*** Input material Section Begins ***

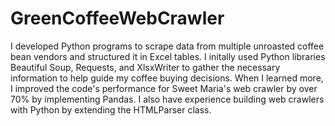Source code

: # GreenCoffeeWebCrawler
I developed Python programs to scrape data from multiple unroasted coffee bean vendors and structured it in Excel tables. I initally used Python libraries Beautiful Soup, Requests, and XlsxWriter to gather the necessary information to help guide my coffee buying decisions. When I learned more, I improved the code's performance for 
Sweet Maria's web crawler by over 70% by implementing Pandas. I also have experience building web crawlers with Python by extending the HTMLParser class.
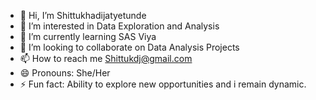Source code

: - 👋 Hi, I’m Shittukhadijatyetunde
- 👀 I’m interested in Data Exploration and Analysis
- 🌱 I’m currently learning SAS Viya 
- 💞️ I’m looking to collaborate on Data Analysis Projects
- 📫 How to reach me Shittukdj@gmail.com
- 😄 Pronouns: She/Her
- ⚡ Fun fact: Ability to explore new opportunities and i remain dynamic.

<!---
shittukhadijatyetunde/shittukhadijatyetunde is a ✨ special ✨ repository because its `README.md` (this file) appears on your GitHub profile.
You can click the Preview link to take a look at your changes.
--->

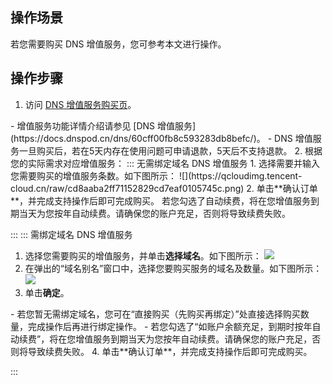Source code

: ## 操作场景
若您需要购买 DNS 增值服务，您可参考本文进行操作。


## 操作步骤

1. 访问 [DNS 增值服务购买页](https://buy.dnspod.cn/dns/services)。
<dx-alert infotype="notice" title="">
- 增值服务功能详情介绍请参见 [DNS 增值服务](https://docs.dnspod.cn/dns/60cff00fb8c593283db8befc/)。
- DNS 增值服务一旦购买后，若在5天内存在使用问题可申请退款，5天后不支持退款。
</dx-alert>
2. 根据您的实际需求对应增值服务：
<dx-tabs>
::: 无需绑定域名 DNS 增值服务
 1. 选择需要并输入您需要购买的增值服务条数。如下图所示：
![](https://qcloudimg.tencent-cloud.cn/raw/cd8aaba2ff71152829cd7eaf0105745c.png)
 2. 单击**确认订单**，并完成支持操作后即可完成购买。
<dx-alert infotype="explain" title="">
若您勾选了自动续费，将在您增值服务到期当天为您按年自动续费。请确保您的账户充足，否则将导致续费失败。
</dx-alert>
 
:::
::: 需绑定域名 DNS 增值服务

1. 选择您需要购买的增值服务，并单击**选择域名**。如下图所示：
![](https://qcloudimg.tencent-cloud.cn/raw/815b44c87b3f97aa0eeb90aa8aefeb68.png)
2. 在弹出的“域名别名”窗口中，选择您要购买服务的域名及数量。如下图所示：
![](https://qcloudimg.tencent-cloud.cn/raw/906db1784c21f3092eb631a0378b36ca.png)
3. 单击**确定**。
<dx-alert infotype="explain" title="">
 - 若您暂无需绑定域名，您可在“直接购买（先购买再绑定）”处直接选择购买数量，完成操作后再进行绑定操作。
 - 若您勾选了“如账户余额充足，到期时按年自动续费”，将在您增值服务到期当天为您按年自动续费。请确保您的账户充足，否则将导致续费失败。
</dx-alert>
4. 单击**确认订单**，并完成支持操作后即可完成购买。

:::
</dx-tabs>








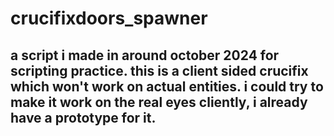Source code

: # crucifixdoors_spawner

a script i made in around october 2024 for scripting practice.
this is a **client sided** crucifix which won't work on actual entities. i could try to make it work on the real eyes cliently, i already have a prototype for it.
----------------------------------------------------------------------------------------------------------------------------------------------------------------------
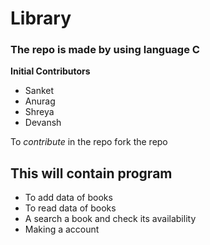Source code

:# Library

### The repo is made by using language C

__Initial Contributors__

* Sanket
* Anurag
* Shreya
* Devansh

To *contribute* in the repo fork the repo

## This will contain program
* To add data of books
* To read data of books
* A search a book and check its availability 
* Making a account
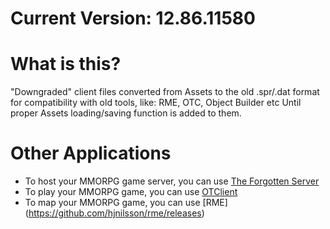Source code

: Current Version: 12.86.11580
=============

What is this?
=============

"Downgraded" client files converted from Assets to the old .spr/.dat format
for compatibility with old tools, like: RME, OTC, Object Builder etc
Until proper Assets loading/saving function is added to them.


Other Applications
==========

* To host your MMORPG game server, you can use [The Forgotten Server](https://github.com/otland/forgottenserver)
* To play your MMORPG game, you can use [OTClient](https://github.com/edubart/otclient)
* To map your MMORPG game, you can use [RME] (https://github.com/hjnilsson/rme/releases)
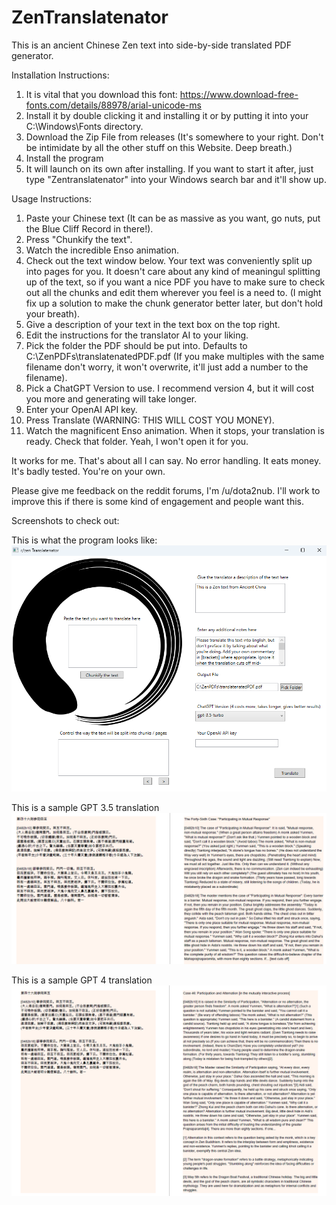 # ZenTranslatenator

This is an ancient Chinese Zen text into side-by-side translated PDF generator.

Installation Instructions:

1. It is vital that you download this font: https://www.download-free-fonts.com/details/88978/arial-unicode-ms
2. Install it by double clicking it and installing it or by putting it into your C:\Windows\Fonts directory.
3. Download the Zip File from releases (It's somewhere to your right. Don't be intimidate by all the other stuff on this Website. Deep breath.)
4. Install the program
5. It will launch on its own after installing. If you want to start it after, just type "Zentranslatenator" into your Windows search bar and it'll show up.

Usage Instructions: 

1. Paste your Chinese text (It can be as massive as you want, go nuts, put the Blue Cliff Record in there!).
2. Press "Chunkify the text".
3. Watch the incredible Enso animation.
4. Check out the text window below. Your text was conveniently split up into pages for you. It doesn't care about any kind of meaningul splitting up of the text, so if you want a nice PDF you have to make sure to check out all the chunks and edit them wherever you feel is a need to. (I might fix up a solution to make the chunk generator better later, but don't hold your breath).
5. Give a description of your text in the text box on the top right.
6. Edit the instructions for the translator AI to your liking.
7. Pick the folder the PDF should be put into. Defaults to C:\ZenPDFs\translatenatedPDF.pdf (If you make multiples with the same filename don't worry, it won't overwrite, it'll just add a number to the filename).
8. Pick a ChatGPT Version to use. I recommend version 4, but it will cost you more and generating will take longer.
9. Enter your OpenAI API key.
10. Press Translate (WARNING: THIS WILL COST YOU MONEY).
11. Watch the magnificent Enso animation. When it stops, your translation is ready. Check that folder. Yeah, I won't open it for you.


It works for me. That's about all I can say. No error handling. It eats money. It's badly tested. You're on your own.

Please give me feedback on the reddit forums, I'm /u/dota2nub. I'll work to improve this if there is some kind of engagement and people want this.

Screenshots to check out: 

This is what the program looks like:
![Screenshot](./ZenTranslatenator/Resources/Screenshot.png)

This is a sample GPT 3.5 translation
![GPT 3.5](./ZenTranslatenator/Resources/ScreenshotGPT35.png)

This is a sample GPT 4 translation
![GPT 4](./ZenTranslatenator/Resources/ScreenshotGPT4.png)

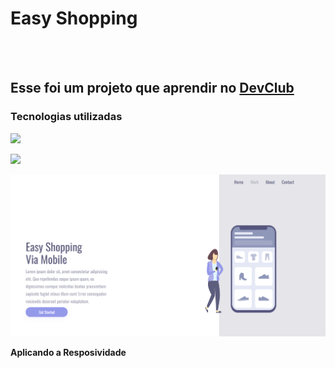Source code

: <h1>Easy Shopping</h1>
<br>
<br>
<h2>Esse foi um projeto que aprendir no <a href="https://rodolfomori.com.br/devclub-comercial/">DevClub</a></h2>
<h3>Tecnologias utilizadas</h3>
<img src="https://img.shields.io/badge/HTML5-E34F26?style=for-the-badge&logo=html5&logoColor=white">
<p><img src="https://img.shields.io/badge/CSS3-1572B6?style=for-the-badge&logo=css3&logoColor=white"></p>

<img src="https://github.com/Jackson014/easy-shopping/blob/main/assests/desktop.jpg.png?raw=true">
<p><b>Aplicando a Resposividade</b></p>
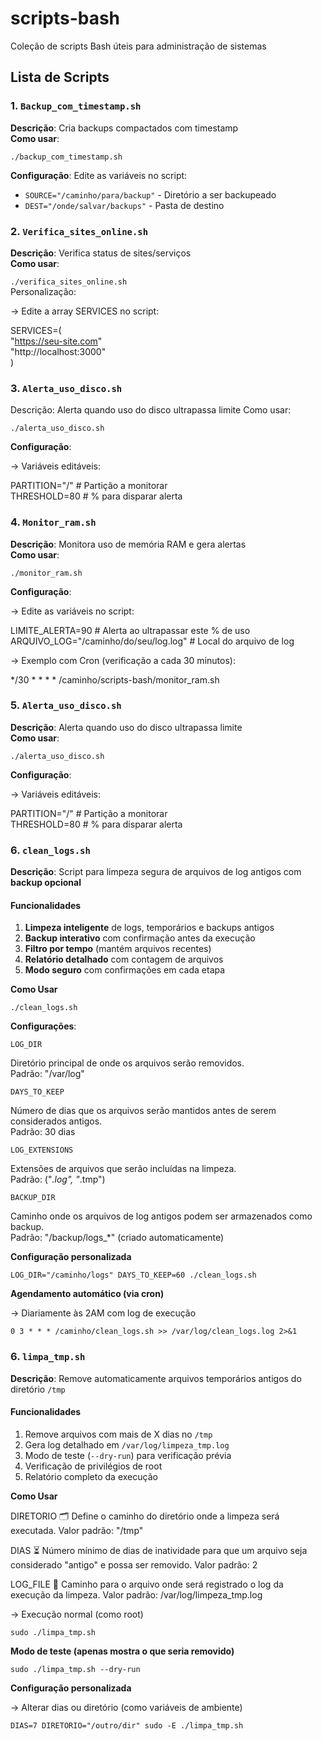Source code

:# scripts-bash
Coleção de scripts Bash úteis para administração de sistemas

## Lista de Scripts

### 1. `Backup_com_timestamp.sh`
   
**Descrição**: Cria backups compactados com timestamp  
**Como usar**:

`./backup_com_timestamp.sh`

**Configuração**:
Edite as variáveis no script:
- `SOURCE="/caminho/para/backup"` - Diretório a ser backupeado
- `DEST="/onde/salvar/backups"` - Pasta de destino

### 2. `Verifica_sites_online.sh`

**Descrição**: Verifica status de sites/serviços  
**Como usar**:

`./verifica_sites_online.sh`  
Personalização:  

-> Edite a array SERVICES no script: 

SERVICES=(  
  "https://seu-site.com"  
  "http://localhost:3000"  
)

### 3. `Alerta_uso_disco.sh`
Descrição: Alerta quando uso do disco ultrapassa limite
Como usar:


`./alerta_uso_disco.sh`  

**Configuração**:  


-> Variáveis editáveis:  

PARTITION="/"  # Partição a monitorar  
THRESHOLD=80   # % para disparar alerta

### 4. `Monitor_ram.sh`  
**Descrição**: Monitora uso de memória RAM e gera alertas  
**Como usar**:  

`./monitor_ram.sh`  

**Configuração**:  

-> Edite as variáveis no script:  

LIMITE_ALERTA=90  # Alerta ao ultrapassar este % de uso  
ARQUIVO_LOG="/caminho/do/seu/log.log"  # Local do arquivo de log  

-> Exemplo com Cron (verificação a cada 30 minutos):  

*/30 * * * * /caminho/scripts-bash/monitor_ram.sh

### 5. `Alerta_uso_disco.sh`  

**Descrição**: Alerta quando uso do disco ultrapassa limite  
**Como usar**:  

`./alerta_uso_disco.sh`  

**Configuração**:  


-> Variáveis editáveis:  

PARTITION="/"  # Partição a monitorar  
THRESHOLD=80   # % para disparar alerta

### 6. `clean_logs.sh`

**Descrição**: Script para limpeza segura de arquivos de log antigos com **backup opcional**


#### Funcionalidades ####

1. **Limpeza inteligente** de logs, temporários e backups antigos
2. **Backup interativo** com confirmação antes da execução
3. **Filtro por tempo** (mantém arquivos recentes)
4. **Relatório detalhado** com contagem de arquivos
5. **Modo seguro** com confirmações em cada etapa  

**Como Usar**  

`./clean_logs.sh`

**Configurações**:  

`LOG_DIR`  

Diretório principal de onde os arquivos serão removidos.  
Padrão: "/var/log"

`DAYS_TO_KEEP`  

   Número de dias que os arquivos serão mantidos antes de serem considerados antigos.  
   Padrão: 30 dias

`LOG_EXTENSIONS`  

   Extensões de arquivos que serão incluídas na limpeza.  
   Padrão: ("*.log", "*.tmp")

`BACKUP_DIR`  

   Caminho onde os arquivos de log antigos podem ser armazenados como backup.  
   Padrão: "/backup/logs_*" (criado automaticamente)



**Configuração personalizada**  

`LOG_DIR="/caminho/logs" DAYS_TO_KEEP=60 ./clean_logs.sh`

**Agendamento automático (via cron)**  

-> Diariamente às 2AM com log de execução 

`0 3 * * * /caminho/clean_logs.sh >> /var/log/clean_logs.log 2>&1`  

### 6. `limpa_tmp.sh`

**Descrição**: Remove automaticamente arquivos temporários antigos do diretório `/tmp`

#### Funcionalidades ####

1. Remove arquivos com mais de X dias no `/tmp`
2. Gera log detalhado em `/var/log/limpeza_tmp.log`
3. Modo de teste (`--dry-run`) para verificação prévia
4. Verificação de privilégios de root
5. Relatório completo da execução

**Como Usar**  

DIRETORIO
🗂️ Define o caminho do diretório onde a limpeza será executada.
Valor padrão: "/tmp"

DIAS
⏳ Número mínimo de dias de inatividade para que um arquivo seja considerado "antigo" e possa ser removido.
Valor padrão: 2

LOG_FILE
📝 Caminho para o arquivo onde será registrado o log da execução da limpeza.
Valor padrão: /var/log/limpeza_tmp.log

-> Execução normal (como root)  

`sudo ./limpa_tmp.sh`  

**Modo de teste (apenas mostra o que seria removido)**  

`sudo ./limpa_tmp.sh --dry-run`

**Configuração personalizada**

-> Alterar dias ou diretório (como variáveis de ambiente)  

`DIAS=7 DIRETORIO="/outro/dir" sudo -E ./limpa_tmp.sh`





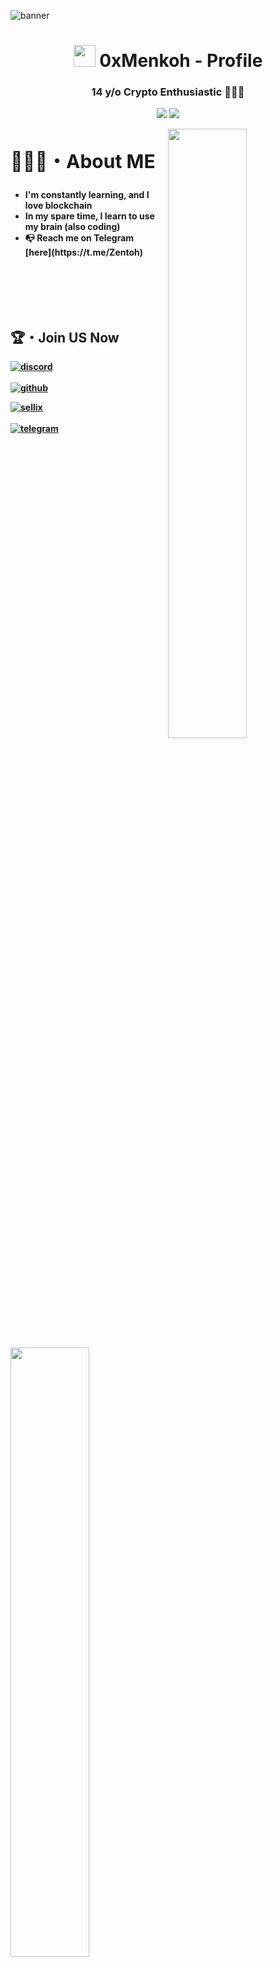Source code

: ![banner](https://cdn.discordapp.com/attachments/987748605542666381/988795255144976404/F6D2836E-3732-4348-9823-C013E31AE4D0.jpg)
<h1 align ="center"><img src ="https://emoji.discord.st/emojis/1a5c71a8-703b-4c09-938f-05e1e2d3d81d.gif"width = 35> 0xMenkoh - Profile</h1>
<h3 align = "center"><strong>14 y/o Crypto Enthusiastic 👨🏻‍🎨</h3>
  
<p align="center">
    <a href="https://discordapp.com/users/178529966684766209" target"blank_"><img src="https://img.shields.io/badge/Discord-111111?style=for-the-badge&logo=discord&logoColor=white" target="_blank"></a> 
    <a href="https://github.com/0xMenkoh" target"blank_"><img src="https://img.shields.io/badge/GitHub%20-111111.svg?&style=for-the-badge&logo=github&logoColor=white"></a>
</p>  
  
  
  
<img src = "https://i.imgur.com/yb4hY6S.png" align ="right" width = 50%>
<div align = left width = 50%>
<h2 style="font-size:30px"><b>🙋🏻‍♂️・About ME <b></h2>
<ul>
<li>I'm constantly learning, and I love blockchain</li>
<li>In my spare time, I learn to use my brain (also coding)</li>
<li>📭 Reach me on Telegram</li> [here](https://t.me/Zentoh)
<ul>
</div>
<br>

<br>
<br>
<br>
<img src ="https://i.imgur.com/NHw4oi1.png" align = "left" width = 50%>
<div>
<h2  > 🏆・Join US Now</h2>

[<img align="top" alt="discord" src="https://img.shields.io/badge/Discord-111111?style=for-the-badge&logo=discord&logoColor=white" />](https://discord.gg/fvaYYSVpDV)
<br>  
[<img align="top" alt="github" src="https://img.shields.io/badge/GitHub-111111?style=for-the-badge&logo=github&logoColor=white" />](https://github.com/0xMenkoh)
<br>  

[<img align="top" alt="sellix" src="https://img.shields.io/badge/Sellix-111111?logo=Stripe&logoColor=white&style=for-the-badge"/>](	
https://tec.sellix.io)
<br>  
[<img align="top" alt="telegram" src="https://img.shields.io/badge/Telegram-111111?style=for-the-badge&logo=telegram&logoColor=white" />](https://t.me/zentoh)
<br>
</div>
<br>
</p>
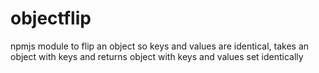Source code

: # objectflip
npmjs module to flip an object so keys and values are identical, takes an object with keys and returns object with keys and values set identically
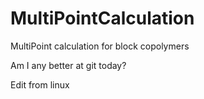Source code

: # MultiPointCalculation
MultiPoint calculation for block copolymers

Am I any better at git today?

Edit from linux

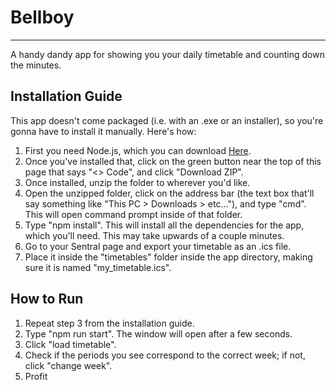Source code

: # Bellboy

---
A handy dandy app for showing you your daily timetable and counting down the minutes.

## Installation Guide
This app doesn't come packaged (i.e. with an .exe or an installer), so you're gonna have to install it manually. Here's how:
1. First you need Node.js, which you can download [Here](https://nodejs.org/en/download).
2. Once you've installed that, click on the green button near the top of this page that says "<> Code", and click "Download ZIP".
3. Once installed, unzip the folder to wherever you'd like.
4. Open the unzipped folder, click on the address bar (the text box that'll say something like "This PC > Downloads > etc..."), and type "cmd". This will open command prompt inside of that folder.
5. Type "npm install". This will install all the dependencies for the app, which you'll need. This may take upwards of a couple minutes.
6. Go to your Sentral page and export your timetable as an .ics file.
7. Place it inside the "timetables" folder inside the app directory, making sure it is named "my_timetable.ics".

## How to Run
1. Repeat step 3 from the installation guide.
2. Type "npm run start". The window will open after a few seconds.
3. Click "load timetable".
4. Check if the periods you see correspond to the correct week; if not, click "change week".
5. Profit
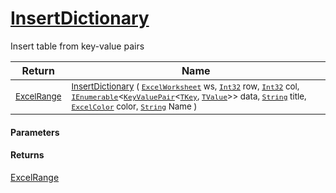 # [InsertDictionary](./ExcelHelper-100664103.md)

Insert table from key-value pairs

| Return | Name | 
| --- | --- | 
| <sub>[ExcelRange](./ExcelHelper-100664103.md)</sub>| <sub>[InsertDictionary](./ExcelHelper-100664103.md) ( [`ExcelWorksheet`](./ExcelHelper-100664103.md) ws, [`Int32`](https://docs.microsoft.com/en-us/dotnet/api/System.Int32) row, [`Int32`](https://docs.microsoft.com/en-us/dotnet/api/System.Int32) col, [`IEnumerable`](./ExcelHelper-100664103.md)\<[`KeyValuePair`](./ExcelHelper-100664103.md)\<[`TKey`](./ExcelHelper-100664103.md), [`TValue`](./ExcelHelper-100664103.md)>> data, [`String`](https://docs.microsoft.com/en-us/dotnet/api/System.String) title, [`ExcelColor`](./../Excel/ExcelColor.md) color, [`String`](https://docs.microsoft.com/en-us/dotnet/api/System.String) Name )</sub>| <br>


#### Parameters

#### Returns
[ExcelRange](./ExcelHelper-100664103.md)
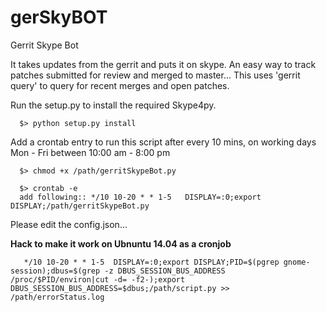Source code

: gerSkyBOT
=========

Gerrit Skype Bot

It takes updates from the gerrit and puts it on skype.
An easy way to track patches submitted for review and merged to master... 
This uses 'gerrit query' to query for recent merges and open patches. 



Run the setup.py to install the required Skype4py.

      $> python setup.py install
      
Add a crontab entry to run this script after every 10 mins, on working days Mon - Fri between 10:00 am - 8:00 pm

      $> chmod +x /path/gerritSkypeBot.py
  
      $> crontab -e
      add following:: */10 10-20 * * 1-5   DISPLAY=:0;export DISPLAY;/path/gerritSkypeBot.py

Please edit the config.json...


**Hack to make it work on Ubnuntu 14.04 as a cronjob** 

       */10 10-20 * * 1-5  DISPLAY=:0;export DISPLAY;PID=$(pgrep gnome-session);dbus=$(grep -z DBUS_SESSION_BUS_ADDRESS /proc/$PID/environ|cut -d= -f2-);export DBUS_SESSION_BUS_ADDRESS=$dbus;/path/script.py >> /path/errorStatus.log
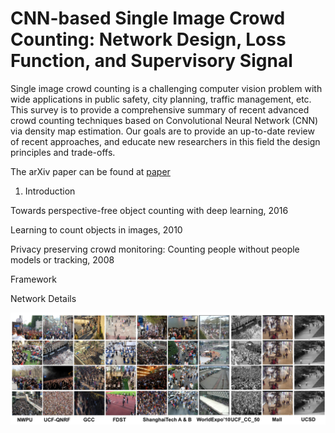 # CNN-based Single Image Crowd Counting: Network Design, Loss Function, and Supervisory Signal

Single image crowd counting is a challenging computer vision problem with wide applications in public safety, city planning, traffic management, etc. This survey is to provide a comprehensive summary of recent advanced crowd counting techniques based on Convolutional Neural Network (CNN) via density map estimation. Our goals are to provide an up-to-date review of recent approaches, and educate new researchers in this field the design principles and trade-offs.

The arXiv paper can be found at [paper](https://arxiv.org/pdf/2012.15685.pdf)

1. Introduction

Towards perspective-free object counting with deep learning, 2016

Learning to count objects in images, 2010

Privacy preserving crowd monitoring: Counting people without people models or tracking, 2008



Framework



Network Details





![dataset](https://github.com/HaoyueBaiZJU/A-Recent-Systematic-Survey-for-Crowd-Counting/blob/master/images/dataset.PNG)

*** Input material Section Ends ***

Task brief —
Reproduce the data above line for line, from its first line through the line containing "a script i made", both ends included, with the pictures omitted and nothing more.

Solution to this exercise —
Source code

: # GreenCoffeeWebCrawler
I developed Python programs to scrape data from multiple unroasted coffee bean vendors and structured it in Excel tables. I initally used Python libraries Beautiful Soup, Requests, and XlsxWriter to gather the necessary information to help guide my coffee buying decisions. When I learned more, I improved the code's performance for 
Sweet Maria's web crawler by over 70% by implementing Pandas. I also have experience building web crawlers with Python by extending the HTMLParser class.
Source code

: - 👋 Hi, I’m Shittukhadijatyetunde
- 👀 I’m interested in Data Exploration and Analysis
- 🌱 I’m currently learning SAS Viya 
- 💞️ I’m looking to collaborate on Data Analysis Projects
- 📫 How to reach me Shittukdj@gmail.com
- 😄 Pronouns: She/Her
- ⚡ Fun fact: Ability to explore new opportunities and i remain dynamic.

<!---
shittukhadijatyetunde/shittukhadijatyetunde is a ✨ special ✨ repository because its `README.md` (this file) appears on your GitHub profile.
You can click the Preview link to take a look at your changes.
--->

Source code

: ## 操作场景
若您需要购买 DNS 增值服务，您可参考本文进行操作。


## 操作步骤

1. 访问 [DNS 增值服务购买页](https://buy.dnspod.cn/dns/services)。
<dx-alert infotype="notice" title="">
- 增值服务功能详情介绍请参见 [DNS 增值服务](https://docs.dnspod.cn/dns/60cff00fb8c593283db8befc/)。
- DNS 增值服务一旦购买后，若在5天内存在使用问题可申请退款，5天后不支持退款。
</dx-alert>
2. 根据您的实际需求对应增值服务：
<dx-tabs>
::: 无需绑定域名 DNS 增值服务
 1. 选择需要并输入您需要购买的增值服务条数。如下图所示：
![](https://qcloudimg.tencent-cloud.cn/raw/cd8aaba2ff71152829cd7eaf0105745c.png)
 2. 单击**确认订单**，并完成支持操作后即可完成购买。
<dx-alert infotype="explain" title="">
若您勾选了自动续费，将在您增值服务到期当天为您按年自动续费。请确保您的账户充足，否则将导致续费失败。
</dx-alert>
 
:::
::: 需绑定域名 DNS 增值服务

1. 选择您需要购买的增值服务，并单击**选择域名**。如下图所示：
![](https://qcloudimg.tencent-cloud.cn/raw/815b44c87b3f97aa0eeb90aa8aefeb68.png)
2. 在弹出的“域名别名”窗口中，选择您要购买服务的域名及数量。如下图所示：
![](https://qcloudimg.tencent-cloud.cn/raw/906db1784c21f3092eb631a0378b36ca.png)
3. 单击**确定**。
<dx-alert infotype="explain" title="">
 - 若您暂无需绑定域名，您可在“直接购买（先购买再绑定）”处直接选择购买数量，完成操作后再进行绑定操作。
 - 若您勾选了“如账户余额充足，到期时按年自动续费”，将在您增值服务到期当天为您按年自动续费。请确保您的账户充足，否则将导致续费失败。
</dx-alert>
4. 单击**确认订单**，并完成支持操作后即可完成购买。

:::
</dx-tabs>








Source code

: # crucifixdoors_spawner

a script i made in around october 2024 for scripting practice.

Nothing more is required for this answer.